_Stored data entries_
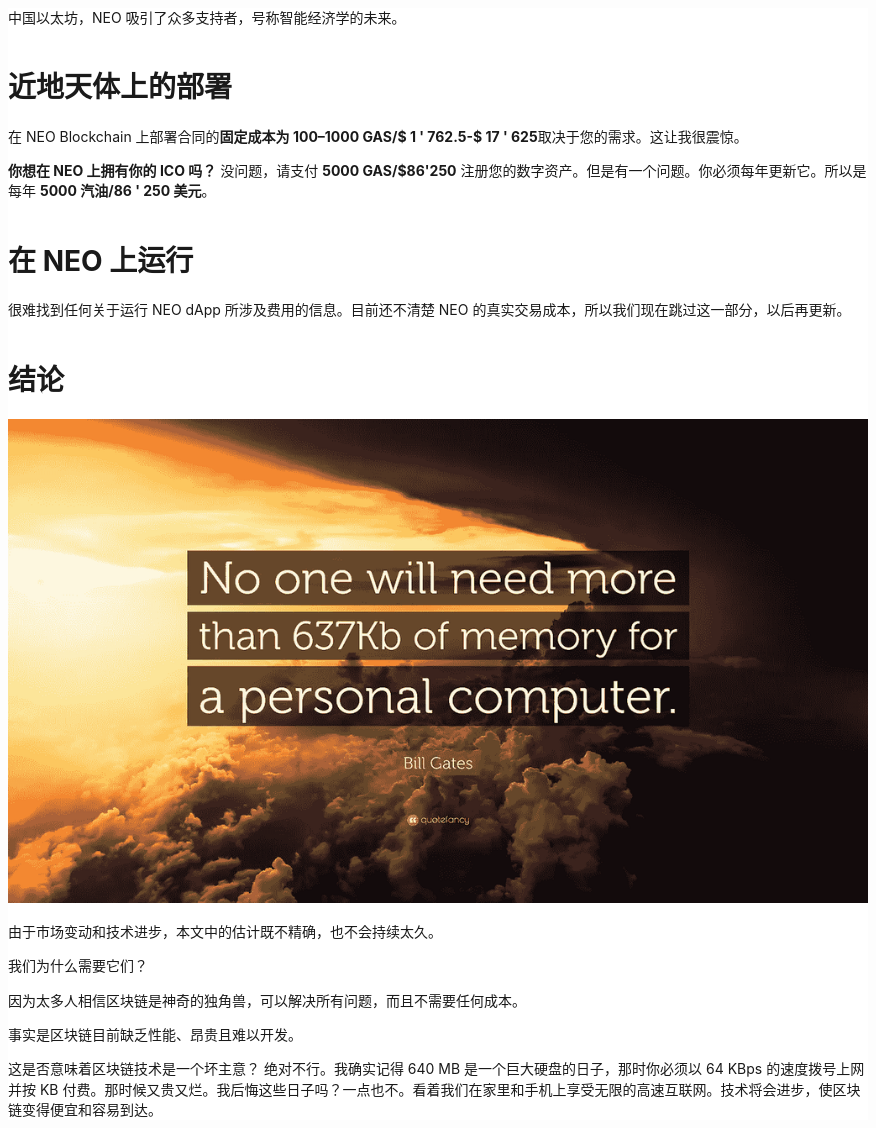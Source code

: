 中国以太坊，NEO 吸引了众多支持者，号称智能经济学的未来。

# 近地天体上的部署

在 NEO Blockchain 上部署合同的**固定成本为 100–1000 GAS/$ 1 ' 762.5-$ 17 ' 625**取决于您的需求。这让我很震惊。

**你想在 NEO 上拥有你的 ICO 吗？**
没问题，请支付 **5000 GAS/$86'250** 注册您的数字资产。但是有一个问题。你必须每年更新它。所以是每年 **5000 汽油/86 ' 250 美元**。

# 在 NEO 上运行

很难找到任何关于运行 NEO dApp 所涉及费用的信息。目前还不清楚 NEO 的真实交易成本，所以我们现在跳过这一部分，以后再更新。

# 结论

![](img/0933be00113e314ba2af814ffda3ff99.png)

由于市场变动和技术进步，本文中的估计既不精确，也不会持续太久。

我们为什么需要它们？

因为太多人相信区块链是神奇的独角兽，可以解决所有问题，而且不需要任何成本。

事实是区块链目前缺乏性能、昂贵且难以开发。

这是否意味着区块链技术是一个坏主意？
绝对不行。我确实记得 640 MB 是一个巨大硬盘的日子，那时你必须以 64 KBps 的速度拨号上网并按 KB 付费。那时候又贵又烂。我后悔这些日子吗？一点也不。看着我们在家里和手机上享受无限的高速互联网。技术将会进步，使区块链变得便宜和容易到达。
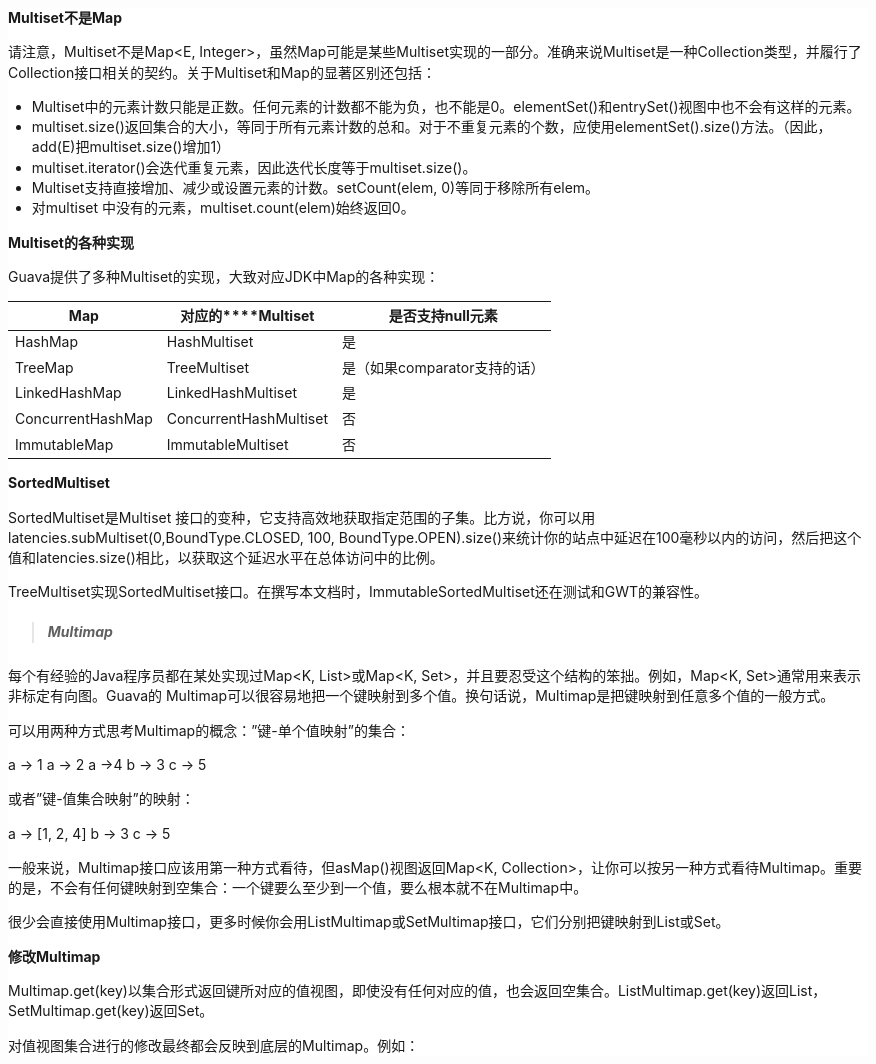 
**Multiset不是Map**

请注意，Multiset<E>不是Map<E, Integer>，虽然Map可能是某些Multiset实现的一部分。准确来说Multiset是一种Collection类型，并履行了Collection接口相关的契约。关于Multiset和Map的显著区别还包括：

- Multiset中的元素计数只能是正数。任何元素的计数都不能为负，也不能是0。elementSet()和entrySet()视图中也不会有这样的元素。
- multiset.size()返回集合的大小，等同于所有元素计数的总和。对于不重复元素的个数，应使用elementSet().size()方法。（因此，add(E)把multiset.size()增加1）
- multiset.iterator()会迭代重复元素，因此迭代长度等于multiset.size()。
- Multiset支持直接增加、减少或设置元素的计数。setCount(elem, 0)等同于移除所有elem。
- 对multiset 中没有的元素，multiset.count(elem)始终返回0。

**Multiset的各种实现**

Guava提供了多种Multiset的实现，大致对应JDK中Map的各种实现：

| **Map**           | **对应的****Multiset** | **是否支持****null****元素** |
| ----------------- | ---------------------- | ---------------------------- |
| HashMap           | HashMultiset           | 是                           |
| TreeMap           | TreeMultiset           | 是（如果comparator支持的话） |
| LinkedHashMap     | LinkedHashMultiset     | 是                           |
| ConcurrentHashMap | ConcurrentHashMultiset | 否                           |
| ImmutableMap      | ImmutableMultiset      | 否                           |

**SortedMultiset**

SortedMultiset是Multiset 接口的变种，它支持高效地获取指定范围的子集。比方说，你可以用 latencies.subMultiset(0,BoundType.CLOSED, 100, BoundType.OPEN).size()来统计你的站点中延迟在100毫秒以内的访问，然后把这个值和latencies.size()相比，以获取这个延迟水平在总体访问中的比例。

TreeMultiset实现SortedMultiset接口。在撰写本文档时，ImmutableSortedMultiset还在测试和GWT的兼容性。

> ##### Multimap

每个有经验的Java程序员都在某处实现过Map<K, List<V>>或Map<K, Set<V>>，并且要忍受这个结构的笨拙。例如，Map<K, Set<V>>通常用来表示非标定有向图。Guava的 Multimap可以很容易地把一个键映射到多个值。换句话说，Multimap是把键映射到任意多个值的一般方式。

可以用两种方式思考Multimap的概念：”键-单个值映射”的集合：

a -> 1 a -> 2 a ->4 b -> 3 c -> 5

或者”键-值集合映射”的映射：

a -> [1, 2, 4] b -> 3 c -> 5

一般来说，Multimap接口应该用第一种方式看待，但asMap()视图返回Map<K, Collection<V>>，让你可以按另一种方式看待Multimap。重要的是，不会有任何键映射到空集合：一个键要么至少到一个值，要么根本就不在Multimap中。

很少会直接使用Multimap接口，更多时候你会用ListMultimap或SetMultimap接口，它们分别把键映射到List或Set。

**修改Multimap**

Multimap.get(key)以集合形式返回键所对应的值视图，即使没有任何对应的值，也会返回空集合。ListMultimap.get(key)返回List，SetMultimap.get(key)返回Set。

对值视图集合进行的修改最终都会反映到底层的Multimap。例如：
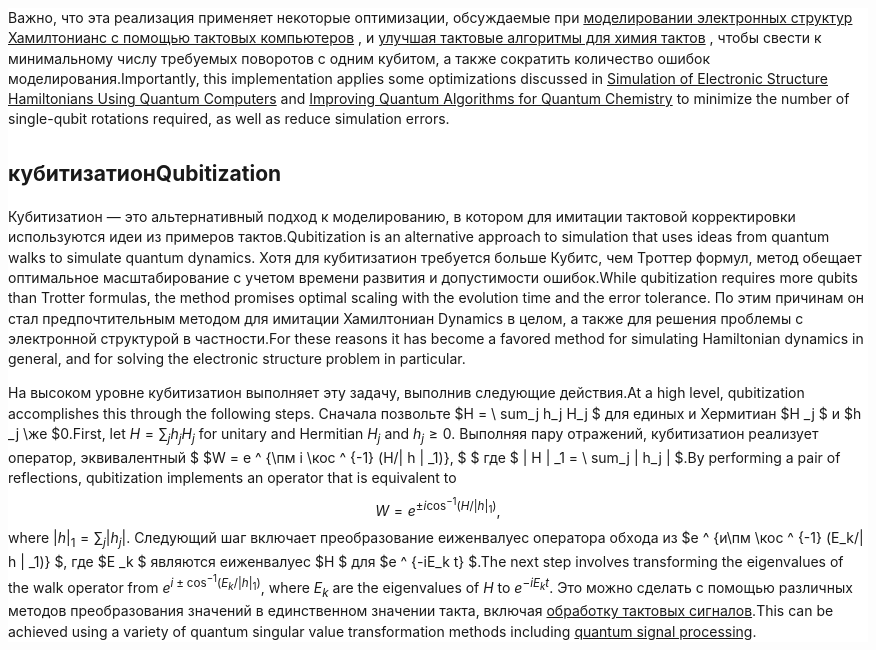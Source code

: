 <span data-ttu-id="61558-137">Важно, что эта реализация применяет некоторые оптимизации, обсуждаемые при [моделировании электронных структур Хамилтонианс с помощью тактовых компьютеров](https://arxiv.org/abs/1001.3855) , и [улучшая тактовые алгоритмы для химия тактов](https://arxiv.org/abs/1403.1539) , чтобы свести к минимальному числу требуемых поворотов с одним кубитом, а также сократить количество ошибок моделирования.</span><span class="sxs-lookup"><span data-stu-id="61558-137">Importantly, this implementation applies some optimizations discussed in [Simulation of Electronic Structure Hamiltonians Using Quantum Computers](https://arxiv.org/abs/1001.3855) and [Improving Quantum Algorithms for Quantum Chemistry](https://arxiv.org/abs/1403.1539) to minimize the number of single-qubit rotations required, as well as reduce simulation errors.</span></span>

## <a name="qubitization"></a><span data-ttu-id="61558-138">кубитизатион</span><span class="sxs-lookup"><span data-stu-id="61558-138">Qubitization</span></span>

<span data-ttu-id="61558-139">Кубитизатион — это альтернативный подход к моделированию, в котором для имитации тактовой корректировки используются идеи из примеров тактов.</span><span class="sxs-lookup"><span data-stu-id="61558-139">Qubitization is an alternative approach to simulation that uses ideas from quantum walks to simulate quantum dynamics.</span></span>
<span data-ttu-id="61558-140">Хотя для кубитизатион требуется больше Кубитс, чем Троттер формул, метод обещает оптимальное масштабирование с учетом времени развития и допустимости ошибок.</span><span class="sxs-lookup"><span data-stu-id="61558-140">While qubitization requires more qubits than Trotter formulas, the method promises optimal scaling with the evolution time and the error tolerance.</span></span>
<span data-ttu-id="61558-141">По этим причинам он стал предпочтительным методом для имитации Хамилтониан Dynamics в целом, а также для решения проблемы с электронной структурой в частности.</span><span class="sxs-lookup"><span data-stu-id="61558-141">For these reasons it has become a favored method for simulating Hamiltonian dynamics in general, and for solving the electronic structure problem in particular.</span></span>

<span data-ttu-id="61558-142">На высоком уровне кубитизатион выполняет эту задачу, выполнив следующие действия.</span><span class="sxs-lookup"><span data-stu-id="61558-142">At a high level, qubitization accomplishes this through the following steps.</span></span>
<span data-ttu-id="61558-143">Сначала позвольте $H = \ sum_j h_j H_j $ для единых и Хермитиан $H _j $ и $h _j \же $0.</span><span class="sxs-lookup"><span data-stu-id="61558-143">First, let $H=\sum_j h_j H_j$ for unitary and Hermitian $H_j$ and $h_j\ge 0$.</span></span>
<span data-ttu-id="61558-144">Выполняя пару отражений, кубитизатион реализует оператор, эквивалентный $ $W = e ^ {\пм i \кос ^ {-1} (H/| h | _1)}, $ $ где $ | H | _1 = \ sum_j | h_j | $.</span><span class="sxs-lookup"><span data-stu-id="61558-144">By performing a pair of reflections, qubitization implements an operator that is equivalent to $$W=e^{\pm i \cos^{-1}(H/|h|_1)},$$ where $|h|_1 = \sum_j |h_j|$.</span></span>
<span data-ttu-id="61558-145">Следующий шаг включает преобразование еиженвалуес оператора обхода из $e ^ {и\пм \кос ^ {-1} (E_k/| h | _1)} $, где $E _k $ являются еиженвалуес $H $ для $e ^ {-iE_k t} $.</span><span class="sxs-lookup"><span data-stu-id="61558-145">The next step involves transforming the eigenvalues of the walk operator from $e^{i\pm \cos^{-1}(E_k/|h|_1)}$, where $E_k$ are the eigenvalues of $H$ to $e^{-iE_k t}$.</span></span>
<span data-ttu-id="61558-146">Это можно сделать с помощью различных методов преобразования значений в единственном значении такта, включая [обработку тактовых сигналов](https://journals.aps.org/prl/abstract/10.1103/PhysRevLett.118.010501).</span><span class="sxs-lookup"><span data-stu-id="61558-146">This can be achieved using a variety of quantum singular value transformation methods including [quantum signal processing](https://journals.aps.org/prl/abstract/10.1103/PhysRevLett.118.010501).</span></span>
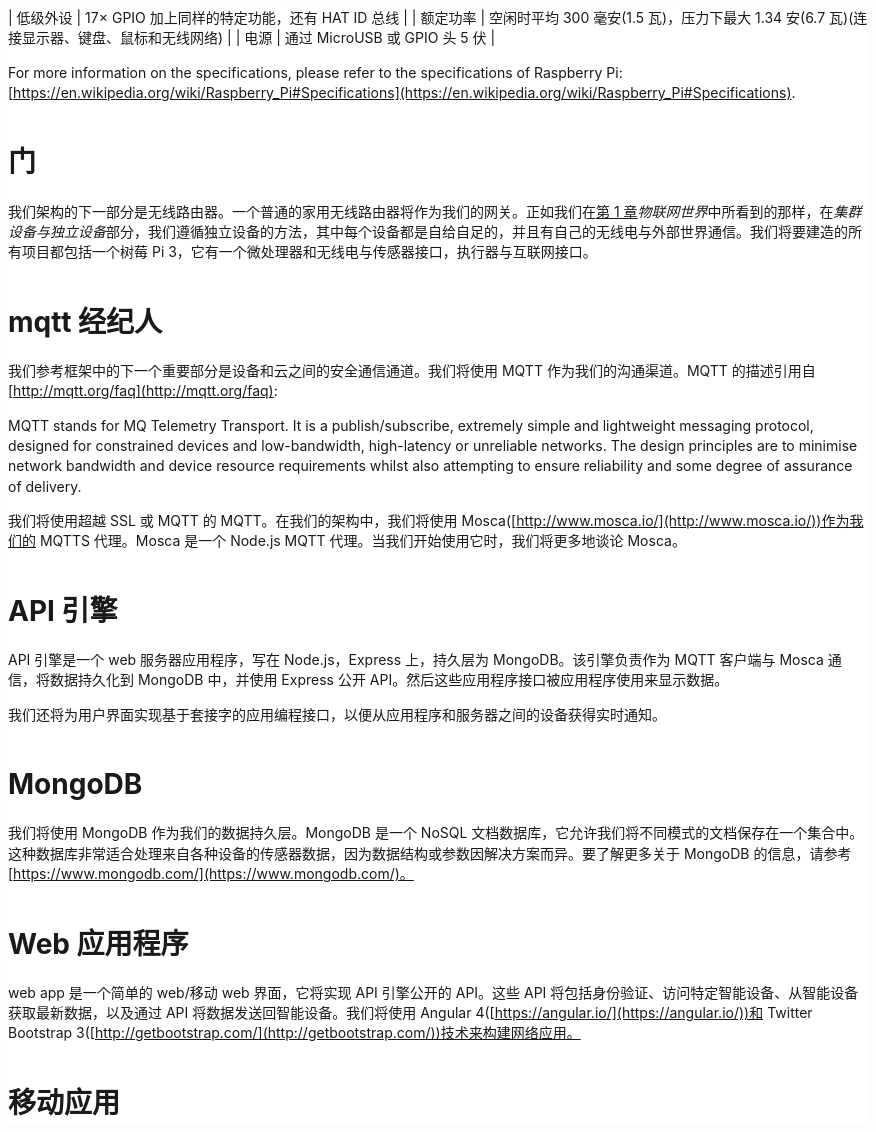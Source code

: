 | 低级外设 | 17× GPIO 加上同样的特定功能，还有 HAT ID 总线 |
| 额定功率 | 空闲时平均 300 毫安(1.5 瓦)，压力下最大 1.34 安(6.7 瓦)(连接显示器、键盘、鼠标和无线网络) |
| 电源 | 通过 MicroUSB 或 GPIO 头 5 伏 |

For more information on the specifications, please refer to the specifications of Raspberry Pi: [https://en.wikipedia.org/wiki/Raspberry_Pi#Specifications](https://en.wikipedia.org/wiki/Raspberry_Pi#Specifications).

# 门

我们架构的下一部分是无线路由器。一个普通的家用无线路由器将作为我们的网关。正如我们在[第 1 章](1.html#MSDG0-ce91715363d04669bca1c1545beb57ee)*物联网世界*中所看到的那样，在*集群设备与独立设备*部分，我们遵循独立设备的方法，其中每个设备都是自给自足的，并且有自己的无线电与外部世界通信。我们将要建造的所有项目都包括一个树莓 Pi 3，它有一个微处理器和无线电与传感器接口，执行器与互联网接口。

# mqtt 经纪人

我们参考框架中的下一个重要部分是设备和云之间的安全通信通道。我们将使用 MQTT 作为我们的沟通渠道。MQTT 的描述引用自[http://mqtt.org/faq](http://mqtt.org/faq):

MQTT stands for MQ Telemetry Transport. It is a publish/subscribe, extremely simple and lightweight messaging protocol, designed for constrained devices and low-bandwidth, high-latency or unreliable networks. The design principles are to minimise network bandwidth and device resource requirements whilst also attempting to ensure reliability and some degree of assurance of delivery.

我们将使用超越 SSL 或 MQTT 的 MQTT。在我们的架构中，我们将使用 Mosca([http://www.mosca.io/](http://www.mosca.io/))作为我们的 MQTTS 代理。Mosca 是一个 Node.js MQTT 代理。当我们开始使用它时，我们将更多地谈论 Mosca。

# API 引擎

API 引擎是一个 web 服务器应用程序，写在 Node.js，Express 上，持久层为 MongoDB。该引擎负责作为 MQTT 客户端与 Mosca 通信，将数据持久化到 MongoDB 中，并使用 Express 公开 API。然后这些应用程序接口被应用程序使用来显示数据。

我们还将为用户界面实现基于套接字的应用编程接口，以便从应用程序和服务器之间的设备获得实时通知。

# MongoDB

我们将使用 MongoDB 作为我们的数据持久层。MongoDB 是一个 NoSQL 文档数据库，它允许我们将不同模式的文档保存在一个集合中。这种数据库非常适合处理来自各种设备的传感器数据，因为数据结构或参数因解决方案而异。要了解更多关于 MongoDB 的信息，请参考[https://www.mongodb.com/](https://www.mongodb.com/)。

# Web 应用程序

web app 是一个简单的 web/移动 web 界面，它将实现 API 引擎公开的 API。这些 API 将包括身份验证、访问特定智能设备、从智能设备获取最新数据，以及通过 API 将数据发送回智能设备。我们将使用 Angular 4([https://angular.io/](https://angular.io/))和 Twitter Bootstrap 3([http://getbootstrap.com/](http://getbootstrap.com/))技术来构建网络应用。

# 移动应用
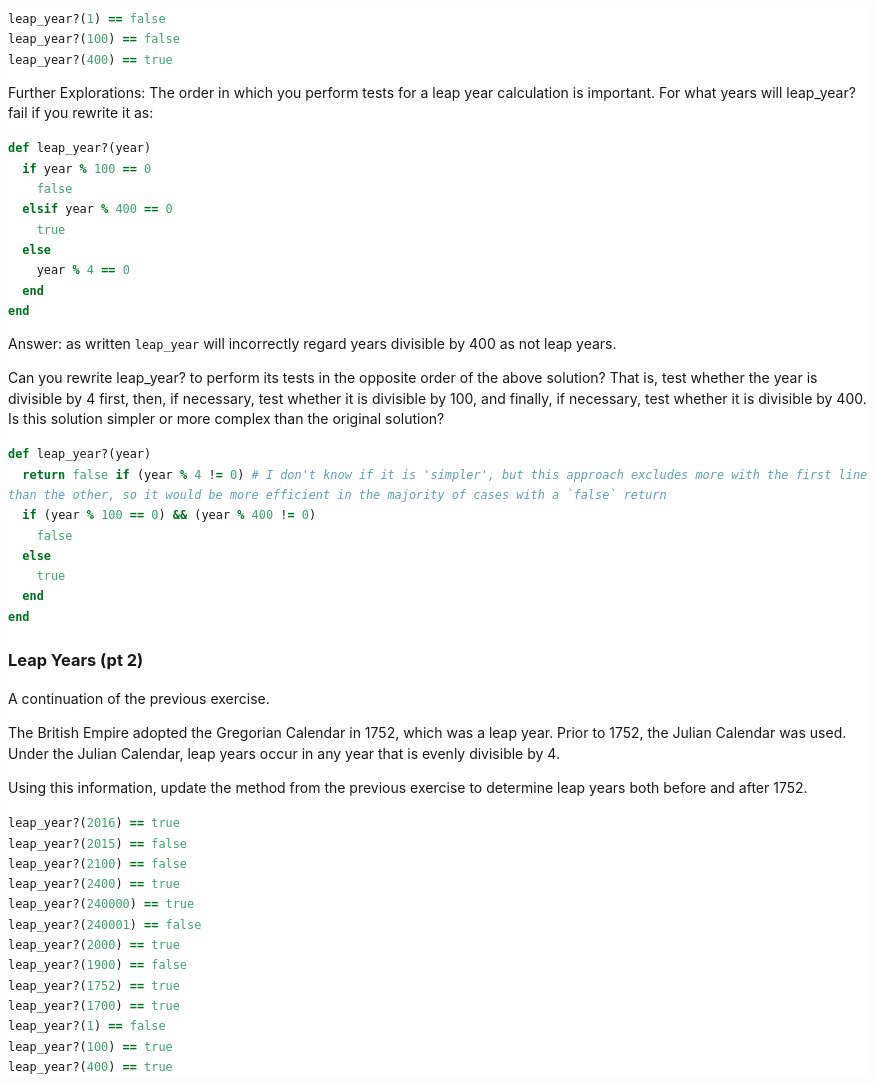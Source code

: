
 ```ruby
leap_year?(1) == false
leap_year?(100) == false
leap_year?(400) == true
```
Further Explorations:
The order in which you perform tests for a leap year calculation is important. For what years will leap_year? fail if you rewrite it as:

```ruby
def leap_year?(year)
  if year % 100 == 0
    false
  elsif year % 400 == 0
    true
  else
    year % 4 == 0
  end
end
```
Answer: as written `leap_year` will incorrectly regard years divisible by 400 as not leap years.
 

Can you rewrite leap_year? to perform its tests in the opposite order of the above solution? That is, test whether the year is divisible by 4 first, then, if necessary, test whether it is divisible by 100, and finally, if necessary, test whether it is divisible by 400. Is this solution simpler or more complex than the original solution?

```ruby
def leap_year?(year)
  return false if (year % 4 != 0) # I don't know if it is 'simpler', but this approach excludes more with the first line than the other, so it would be more efficient in the majority of cases with a `false` return
  if (year % 100 == 0) && (year % 400 != 0)
    false
  else
    true
  end
end
```

### Leap Years (pt 2)
A continuation of the previous exercise.

The British Empire adopted the Gregorian Calendar in 1752, which was a leap year. Prior to 1752, the Julian Calendar was used. Under the Julian Calendar, leap years occur in any year that is evenly divisible by 4.

Using this information, update the method from the previous exercise to determine leap years both before and after 1752.

```ruby
leap_year?(2016) == true
leap_year?(2015) == false
leap_year?(2100) == false
leap_year?(2400) == true
leap_year?(240000) == true
leap_year?(240001) == false
leap_year?(2000) == true
leap_year?(1900) == false
leap_year?(1752) == true
leap_year?(1700) == true
leap_year?(1) == false
leap_year?(100) == true
leap_year?(400) == true
```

_YOUR TASK_
Print exactly the lines from the first line of the records above through the line containing "很难找到任何关于运行 NEO dApp", leaving out the pictures.

_WRITTEN SOLUTION_
Source code

: 中国以太坊，NEO 吸引了众多支持者，号称智能经济学的未来。

# 近地天体上的部署

在 NEO Blockchain 上部署合同的**固定成本为 100–1000 GAS/$ 1 ' 762.5-$ 17 ' 625**取决于您的需求。这让我很震惊。

**你想在 NEO 上拥有你的 ICO 吗？**
没问题，请支付 **5000 GAS/$86'250** 注册您的数字资产。但是有一个问题。你必须每年更新它。所以是每年 **5000 汽油/86 ' 250 美元**。

# 在 NEO 上运行

很难找到任何关于运行 NEO dApp 所涉及费用的信息。目前还不清楚 NEO 的真实交易成本，所以我们现在跳过这一部分，以后再更新。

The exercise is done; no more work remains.